Time was also spent following up on lend and borrow cases from the firearms deer season.
Calls were taken about dogs caught in traps and time was spent checking on traps.
A few muzzleloader hunters were out for the final days of the season trying their luck with some having success.

• CO Jen Mueller (Hutchinson) worked the last weekend of the muzzleloader season.
She investigated a litter case involving multiple deer carcasses and a shoot from the road case.
The unseasonably warm wet weather made ice conditions on the lake less than desirable and fishing activity slowed down over the weekend.
She also helped rescue a bald eagle that was accidentally caught in a snare.
Once it was brought to the Raptor Center it was found to have a high level of lead in its system which might explain why it was on the ground feeding.
Mueller also spoke at youth snowmobile safety classes in Buffalo Lake and Fairfax.
Unfortunately their riding test will have to wait till the snow returns.

• CO Brett Oberg (Hutchinson) worked the last week of the balmy muzzleloader season.
A case from the firearms deer season was completed with enforcement action taken for fail to tag, validate, and register deer.
Oberg also worked recreational vehicle and angling enforcement this week.

Question of the week
From the DNR

Q: When I hiked in the Black Hills of South Dakota recently, I observed the many dying trees related to insect infestation.

We take all these precautions when using firewood, but is there cause for concern with Christmas trees being shipped from various places around the nation?

It seems like a possible way to spread pests and diseases.

A: You are right to be concerned.

According to the lead nursery inspector at the Minnesota Department of Agriculture (MDA), most of our imported Christmas trees are from Michigan and Wisconsin, along with Fraser fir from the Carolinas.

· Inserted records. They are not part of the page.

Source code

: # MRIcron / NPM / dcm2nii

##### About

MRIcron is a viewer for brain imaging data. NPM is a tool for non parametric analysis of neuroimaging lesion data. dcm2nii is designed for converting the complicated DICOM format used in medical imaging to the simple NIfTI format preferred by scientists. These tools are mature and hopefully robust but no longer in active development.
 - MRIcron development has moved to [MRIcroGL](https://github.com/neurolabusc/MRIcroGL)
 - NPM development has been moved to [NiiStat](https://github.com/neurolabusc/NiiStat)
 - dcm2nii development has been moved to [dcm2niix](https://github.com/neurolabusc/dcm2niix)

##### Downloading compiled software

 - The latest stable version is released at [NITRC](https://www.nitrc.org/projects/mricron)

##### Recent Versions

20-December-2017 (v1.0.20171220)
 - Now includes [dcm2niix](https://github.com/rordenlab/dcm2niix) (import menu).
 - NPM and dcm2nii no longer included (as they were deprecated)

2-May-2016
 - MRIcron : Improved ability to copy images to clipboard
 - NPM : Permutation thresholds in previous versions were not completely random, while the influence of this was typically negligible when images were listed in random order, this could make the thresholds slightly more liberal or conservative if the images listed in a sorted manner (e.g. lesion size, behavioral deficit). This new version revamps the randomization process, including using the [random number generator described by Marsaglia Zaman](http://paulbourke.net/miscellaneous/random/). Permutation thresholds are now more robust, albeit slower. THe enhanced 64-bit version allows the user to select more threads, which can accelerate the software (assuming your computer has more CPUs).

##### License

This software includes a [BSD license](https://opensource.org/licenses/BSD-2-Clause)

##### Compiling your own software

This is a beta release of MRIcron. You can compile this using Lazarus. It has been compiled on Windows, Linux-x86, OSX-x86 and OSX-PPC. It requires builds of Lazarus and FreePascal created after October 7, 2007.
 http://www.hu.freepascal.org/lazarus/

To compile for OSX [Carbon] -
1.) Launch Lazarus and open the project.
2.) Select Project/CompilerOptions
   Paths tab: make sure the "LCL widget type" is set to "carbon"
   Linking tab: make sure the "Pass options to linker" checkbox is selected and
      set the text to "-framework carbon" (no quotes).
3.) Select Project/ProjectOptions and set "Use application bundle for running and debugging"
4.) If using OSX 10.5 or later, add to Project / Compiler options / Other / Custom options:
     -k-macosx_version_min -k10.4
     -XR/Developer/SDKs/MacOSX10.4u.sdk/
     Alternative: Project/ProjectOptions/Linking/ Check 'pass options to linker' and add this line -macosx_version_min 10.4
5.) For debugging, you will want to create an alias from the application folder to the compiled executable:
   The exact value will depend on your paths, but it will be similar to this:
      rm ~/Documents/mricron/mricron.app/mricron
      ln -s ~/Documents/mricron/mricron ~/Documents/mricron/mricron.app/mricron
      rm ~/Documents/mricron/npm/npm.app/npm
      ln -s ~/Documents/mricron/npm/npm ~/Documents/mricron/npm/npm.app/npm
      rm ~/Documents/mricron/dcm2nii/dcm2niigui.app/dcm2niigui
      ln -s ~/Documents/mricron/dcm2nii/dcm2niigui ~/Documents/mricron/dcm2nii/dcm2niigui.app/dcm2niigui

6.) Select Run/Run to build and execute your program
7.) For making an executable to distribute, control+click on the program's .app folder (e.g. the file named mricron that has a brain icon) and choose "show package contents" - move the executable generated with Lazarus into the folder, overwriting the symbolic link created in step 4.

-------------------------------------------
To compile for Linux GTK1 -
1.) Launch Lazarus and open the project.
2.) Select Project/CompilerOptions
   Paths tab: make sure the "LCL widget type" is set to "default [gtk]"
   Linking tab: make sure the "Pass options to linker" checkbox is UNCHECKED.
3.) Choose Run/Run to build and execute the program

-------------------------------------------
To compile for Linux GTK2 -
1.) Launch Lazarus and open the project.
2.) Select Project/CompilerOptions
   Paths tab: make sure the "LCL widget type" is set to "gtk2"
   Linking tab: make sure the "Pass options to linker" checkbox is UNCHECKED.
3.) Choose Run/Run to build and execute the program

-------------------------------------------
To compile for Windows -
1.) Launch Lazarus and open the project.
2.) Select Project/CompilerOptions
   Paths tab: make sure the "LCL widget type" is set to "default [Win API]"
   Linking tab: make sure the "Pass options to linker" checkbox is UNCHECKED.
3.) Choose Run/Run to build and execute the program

Gypsy moth is the main concern on trees coming from those states, and regional inspectors visually check Christmas trees as they come into Minnesota in bulk.

The Agriculture Department also conducts spot checks on tree sales lots.

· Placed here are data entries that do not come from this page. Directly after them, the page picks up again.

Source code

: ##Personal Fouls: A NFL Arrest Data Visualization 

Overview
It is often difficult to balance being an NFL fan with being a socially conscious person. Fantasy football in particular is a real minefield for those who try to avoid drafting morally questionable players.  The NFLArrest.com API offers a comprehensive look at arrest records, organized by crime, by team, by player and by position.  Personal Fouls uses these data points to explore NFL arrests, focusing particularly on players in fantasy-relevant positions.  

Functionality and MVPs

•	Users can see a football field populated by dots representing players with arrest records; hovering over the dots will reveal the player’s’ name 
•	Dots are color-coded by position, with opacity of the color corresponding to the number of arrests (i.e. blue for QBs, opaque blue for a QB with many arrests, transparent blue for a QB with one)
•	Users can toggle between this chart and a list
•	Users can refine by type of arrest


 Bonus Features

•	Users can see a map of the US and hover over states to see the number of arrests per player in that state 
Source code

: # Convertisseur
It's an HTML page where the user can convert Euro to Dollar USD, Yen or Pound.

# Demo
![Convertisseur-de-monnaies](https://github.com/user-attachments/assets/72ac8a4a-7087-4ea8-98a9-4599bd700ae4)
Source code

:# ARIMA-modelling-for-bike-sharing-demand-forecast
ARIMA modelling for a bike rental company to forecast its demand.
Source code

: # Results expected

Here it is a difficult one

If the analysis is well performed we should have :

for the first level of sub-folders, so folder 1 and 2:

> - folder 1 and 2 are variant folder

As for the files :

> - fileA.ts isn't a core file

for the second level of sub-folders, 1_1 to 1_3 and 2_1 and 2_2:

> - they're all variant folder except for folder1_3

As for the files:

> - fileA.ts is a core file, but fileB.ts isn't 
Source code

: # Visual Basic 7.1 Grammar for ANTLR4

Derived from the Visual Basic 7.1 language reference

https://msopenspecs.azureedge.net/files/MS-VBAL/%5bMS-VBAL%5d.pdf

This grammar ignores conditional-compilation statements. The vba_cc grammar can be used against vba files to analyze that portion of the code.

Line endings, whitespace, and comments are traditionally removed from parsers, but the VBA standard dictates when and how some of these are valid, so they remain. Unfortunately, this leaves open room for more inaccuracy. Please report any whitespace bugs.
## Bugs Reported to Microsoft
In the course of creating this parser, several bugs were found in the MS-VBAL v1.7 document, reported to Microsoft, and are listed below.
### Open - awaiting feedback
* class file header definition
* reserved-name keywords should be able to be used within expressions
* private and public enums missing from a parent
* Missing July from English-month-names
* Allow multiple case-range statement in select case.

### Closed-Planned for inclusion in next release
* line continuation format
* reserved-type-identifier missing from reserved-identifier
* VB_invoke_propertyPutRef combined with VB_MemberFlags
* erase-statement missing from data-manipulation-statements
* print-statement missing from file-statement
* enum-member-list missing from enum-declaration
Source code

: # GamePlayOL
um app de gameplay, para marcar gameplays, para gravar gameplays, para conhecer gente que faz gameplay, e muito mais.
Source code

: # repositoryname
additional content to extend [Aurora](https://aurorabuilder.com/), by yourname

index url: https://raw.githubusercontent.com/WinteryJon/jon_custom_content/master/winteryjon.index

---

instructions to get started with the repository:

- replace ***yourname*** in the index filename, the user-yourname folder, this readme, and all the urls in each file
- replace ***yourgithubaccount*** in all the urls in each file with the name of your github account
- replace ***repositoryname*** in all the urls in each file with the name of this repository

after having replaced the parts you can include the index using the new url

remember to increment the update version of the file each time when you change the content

The focus of these inspections is proper certification under all applicable state and federal quarantines.

Mountain pine beetle is the insect responsible for killing pines in the Black Hills and in much of the western United States.

This insect attacks trees that are 5 inches or more in diameter. Most Christmas trees you’ll find on sales lots are smaller than this.

The MDA is considering regulations to prevent the importation of pine wood with bark on it from states where mountain pine beetle occurs.

These regulations would be enforced through a state exterior quarantine tentatively scheduled to take effect Jan. 1.

Finally, consider buying Christmas trees grown in Minnesota.

That way, you can be sure you won’t be importing an unknown pest.